Dalla creazione della Banca centrale europea, infatti, tutte le Banche centrali hanno spostato la loro operatività essenzialmente in materia di controllo e vigilanza sugli istituti di credito. Controllo e vigilanza che nel caso italiano, vista l’enormità di mezzi e uomini di cui dispone Bankitalia, dovrebbe funzionare non alla perfezione ma di più. Al contrario, invece, molti sono i dubbi e le perplessità intorno a episodi di cui ancora si fa fatica a capire il perché siano stati possibili. Al netto di tutto questo, condividiamo ovviamente le raccomandazioni del Governatore Visco, perché sono sia di buon senso e sia scontate, per chi abbia a cuore spassionatamente le sorti del Paese.
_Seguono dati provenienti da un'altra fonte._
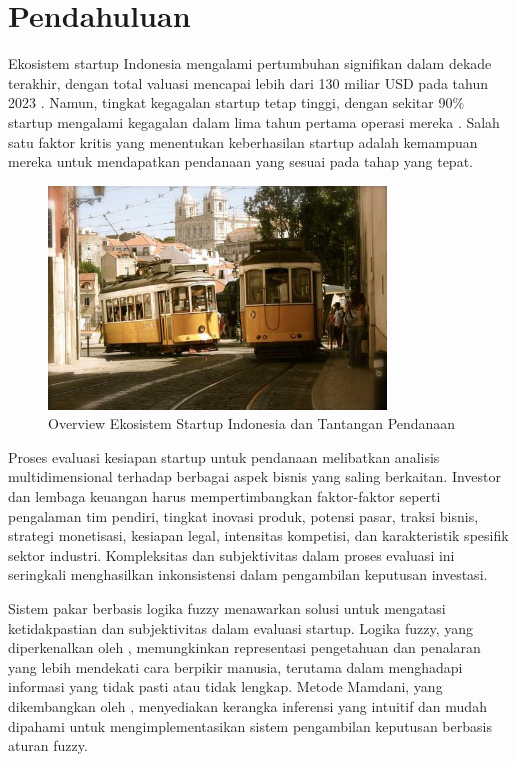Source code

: \documentclass[12pt,a4paper]{article}
\begin{document}
\section{Pendahuluan}

Ekosistem startup Indonesia mengalami pertumbuhan signifikan dalam dekade terakhir, dengan total valuasi mencapai lebih dari 130 miliar USD pada tahun 2023 \citep{Sartika2023}. Namun, tingkat kegagalan startup tetap tinggi, dengan sekitar 90\% startup mengalami kegagalan dalam lima tahun pertama operasi mereka \citep{Rahman2022}. Salah satu faktor kritis yang menentukan keberhasilan startup adalah kemampuan mereka untuk mendapatkan pendanaan yang sesuai pada tahap yang tepat.

\begin{figure}[H]
    \centering
    \includegraphics[width=0.8\textwidth]{assets/image.png}
    \caption{Overview Ekosistem Startup Indonesia dan Tantangan Pendanaan}
    \label{fig:ecosystem}
\end{figure}

Proses evaluasi kesiapan startup untuk pendanaan melibatkan analisis multidimensional terhadap berbagai aspek bisnis yang saling berkaitan. Investor dan lembaga keuangan harus mempertimbangkan faktor-faktor seperti pengalaman tim pendiri, tingkat inovasi produk, potensi pasar, traksi bisnis, strategi monetisasi, kesiapan legal, intensitas kompetisi, dan karakteristik spesifik sektor industri. Kompleksitas dan subjektivitas dalam proses evaluasi ini seringkali menghasilkan inkonsistensi dalam pengambilan keputusan investasi.

Sistem pakar berbasis logika fuzzy menawarkan solusi untuk mengatasi ketidakpastian dan subjektivitas dalam evaluasi startup. Logika fuzzy, yang diperkenalkan oleh \citet{Zadeh1965}, memungkinkan representasi pengetahuan dan penalaran yang lebih mendekati cara berpikir manusia, terutama dalam menghadapi informasi yang tidak pasti atau tidak lengkap. Metode Mamdani, yang dikembangkan oleh \citet{Mamdani1975}, menyediakan kerangka inferensi yang intuitif dan mudah dipahami untuk mengimplementasikan sistem pengambilan keputusan berbasis aturan fuzzy.
\end{document}
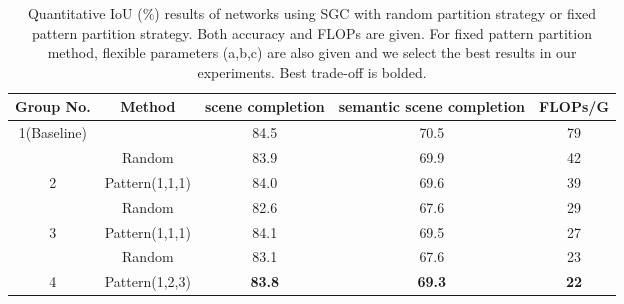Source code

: \documentclass[runningheads]{llncs}
\begin{document}
\begin{table}[t]
\centering
\caption{Quantitative IoU (\%) results of networks using SGC with random partition strategy or fixed pattern partition strategy. Both accuracy and FLOPs are given. For fixed pattern partition method, flexible parameters (a,b,c) are also given and we select the best results in our experiments. Best trade-off is bolded.}
\label{tab:group-results}
\resizebox{\textwidth}{!}
{\begin{tabular}{c|c|c|c|l|cl}
\hline
{Group No.} & {Method} & {scene completion} & \multicolumn{2}{c|}{{semantic scene completion}} & \multicolumn{2}{c}{{FLOPs/G}} \\ \hline
1(Baseline)                      &                               & 84.5                                        & \multicolumn{2}{c|}{70.5}                                                 & \multicolumn{2}{c}{79}                             \\ \hline
                                 & Random                        & 83.9                                        & \multicolumn{2}{c|}{69.9}                                                 & \multicolumn{2}{c}{42}                             \\
\multirow{-2}{*}{2}              & Pattern(1,1,1)                & 84.0                                        & \multicolumn{2}{c|}{69.6}                                                 & \multicolumn{2}{c}{39}                             \\ \hline
                                 & Random                        & 82.6                                        & \multicolumn{2}{c|}{67.6}                                                 & \multicolumn{2}{c}{29}                             \\
\multirow{-2}{*}{3}              & Pattern(1,1,1)                & 84.1                                        & \multicolumn{2}{c|}{69.5}                                                 & \multicolumn{2}{c}{27}                             \\ \hline
                                 & Random                        & 83.1                                        & \multicolumn{2}{c|}{67.6}                                                 & \multicolumn{2}{c}{23}                             \\
\multirow{-2}{*}{4}              & Pattern(1,2,3)                & \textbf{83.8}                                        & \multicolumn{2}{c|}{\textbf{69.3}}                                                 & \multicolumn{2}{c}{\textbf{22}}                             \\ \hline

\end{tabular}}
\end{table}
\end{document}
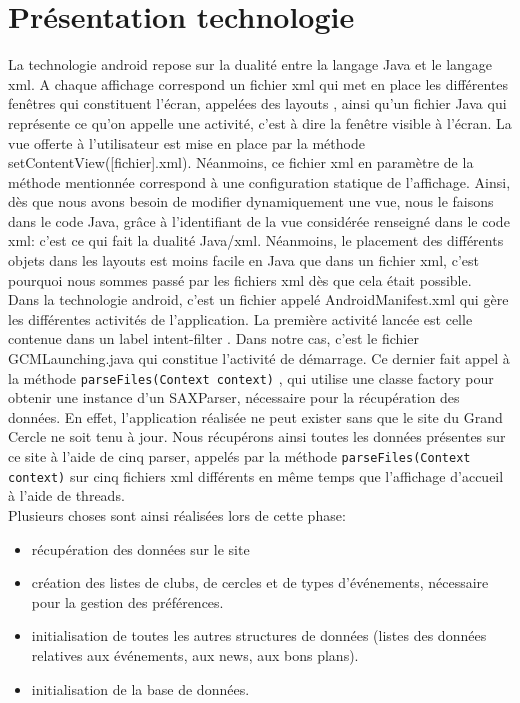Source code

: \documentclass[a4paper, 11px]{article}
\begin{document}
\section{Présentation technologie}
La technologie android repose sur la dualité entre la langage Java et le langage xml. A chaque affichage correspond un fichier xml qui met en place les différentes fenêtres qui constituent l'écran, appelées des \og layouts \fg, ainsi qu'un fichier Java qui représente ce qu'on appelle une activité, c'est à dire la fenêtre visible à l'écran. La vue offerte à l'utilisateur est mise en place par la méthode setContentView([fichier].xml). Néanmoins, ce fichier xml en paramètre de la méthode mentionnée correspond à une configuration statique de l'affichage. Ainsi, dès que nous avons besoin de modifier dynamiquement une vue, nous le faisons dans le code Java, grâce à l'identifiant de la vue considérée renseigné dans le code xml: c'est ce qui fait la dualité Java/xml. Néanmoins, le placement des différents objets dans les layouts est moins facile en Java que dans un fichier xml, c'est pourquoi nous sommes passé par les fichiers xml dès que cela était possible.\\

Dans la technologie android, c'est un fichier appelé AndroidManifest.xml qui gère les différentes activités de l'application. La première activité lancée est celle contenue dans un label \og intent-filter \fg. Dans notre cas, c'est le fichier GCMLaunching.java qui constitue l'activité de démarrage. Ce dernier fait appel à la méthode \texttt{parseFiles(Context context)} , qui utilise une classe factory pour obtenir une instance d'un SAXParser, nécessaire pour la récupération des données. En effet, l'application réalisée ne peut exister sans que le site du Grand Cercle ne soit tenu à jour. Nous récupérons ainsi toutes les données présentes sur ce site à l'aide de cinq parser, appelés par la méthode \texttt{parseFiles(Context context)}
 sur cinq fichiers xml différents en même temps que l'affichage d'accueil à l'aide de threads.\\

\noindent Plusieurs choses sont ainsi réalisées lors de cette phase:
\begin{itemize}
\item récupération des données sur le site
\item création des listes de clubs, de cercles et de types d'événements, nécessaire pour la gestion des préférences.
\item initialisation de toutes les autres structures de données (listes des données relatives aux événements, aux news, aux bons plans).
\item initialisation de la base de données.
\end{itemize}
\end{document}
L’Italia, infatti, non può accingersi al 2018 né senza un Governo nuovo sostenuto da una maggioranza ampia e coesa, né senza un programma rivoluzionario rispetto agli zuccherini precedenti. Debito, fisco, giustizia, apparato pubblico, Statuti speciali, welfare, sono capitoli che oramai più che di una riforma hanno bisogno di una rivoluzione in senso liberale, sostenibile e trasparente ed efficiente. Solo così potrà esserci futuro, altrimenti finiremo in un cul-de-sac di sacrifici, povertà e tartassamenti tali, da far invidia alla Grecia.